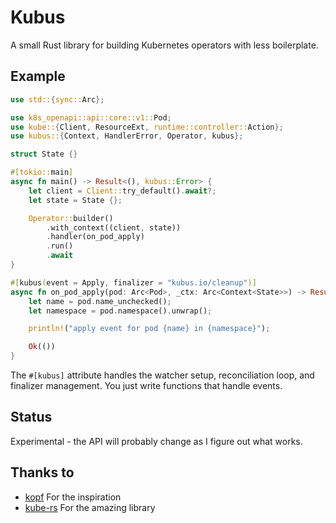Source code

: # Kubus

A small Rust library for building Kubernetes operators with less boilerplate.

## Example

```rust
use std::{sync::Arc};

use k8s_openapi::api::core::v1::Pod;
use kube::{Client, ResourceExt, runtime::controller::Action};
use kubus::{Context, HandlerError, Operator, kubus};

struct State {}

#[tokio::main]
async fn main() -> Result<(), kubus::Error> {
    let client = Client::try_default().await?;
    let state = State {};

    Operator::builder()
        .with_context((client, state))
        .handler(on_pod_apply)
        .run()
        .await
}

#[kubus(event = Apply, finalizer = "kubus.io/cleanup")]
async fn on_pod_apply(pod: Arc<Pod>, _ctx: Arc<Context<State>>) -> Result<(), HandlerError> {
    let name = pod.name_unchecked();
    let namespace = pod.namespace().unwrap();

    println!("apply event for pod {name} in {namespace}");

    Ok(())
}
```

The `#[kubus]` attribute handles the watcher setup, reconciliation loop, and finalizer management. You just write functions that handle events.

## Status

Experimental - the API will probably change as I figure out what works.

## Thanks to

- [kopf](https://github.com/nolar/kopf) For the inspiration
- [kube-rs](https://github.com/kube-rs/kube) For the amazing library
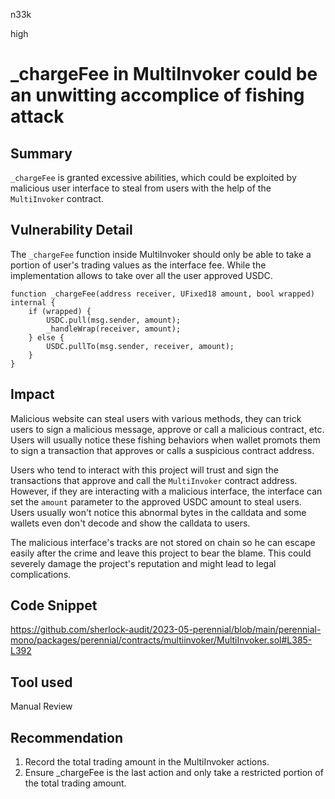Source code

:n33k

high

# _chargeFee in MultiInvoker could be an unwitting accomplice of fishing attack

## Summary

`_chargeFee` is granted excessive abilities, which could be exploited by malicious user interface to steal from users with the help of the `MultiInvoker` contract.

## Vulnerability Detail

The `_chargeFee` function inside MultiInvoker should only be able to take a portion of user's trading values as the interface fee. While the implementation allows to take over all the user approved USDC.

```solidity
function _chargeFee(address receiver, UFixed18 amount, bool wrapped) internal {
    if (wrapped) {
        USDC.pull(msg.sender, amount);
        _handleWrap(receiver, amount);
    } else {
        USDC.pullTo(msg.sender, receiver, amount);
    }
}
```

## Impact

Malicious website can steal users with various methods, they can trick users to sign a malicious message, approve or call a malicious contract, etc. Users will usually notice these fishing behaviors when wallet promots them to sign a transaction that approves or calls a suspicious contract address.

Users who tend to interact with this project will trust and sign the transactions that approve and call the `MultiInvoker` contract address. However, if they are interacting with a malicious interface, the interface can set the `amount` parameter to the approved USDC amount to steal users. Users usually won't notice this abnormal bytes in the calldata and some wallets even don't decode and show the calldata to users.

The malicious interface's tracks are not stored on chain so he can escape easily after the crime and leave this project to bear the blame. This could severely damage the project's reputation and might lead to legal complications.

## Code Snippet

https://github.com/sherlock-audit/2023-05-perennial/blob/main/perennial-mono/packages/perennial/contracts/multiinvoker/MultiInvoker.sol#L385-L392

## Tool used

Manual Review

## Recommendation

1. Record the total trading amount in the MultiInvoker actions.
2. Ensure _chargeFee is the last action and only take a restricted portion of the total trading amount.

* * * *

*EXERCISE*: Working from the material above, tally how many lines hold the string "main". The number is all that is needed.

*ANSWER*: 3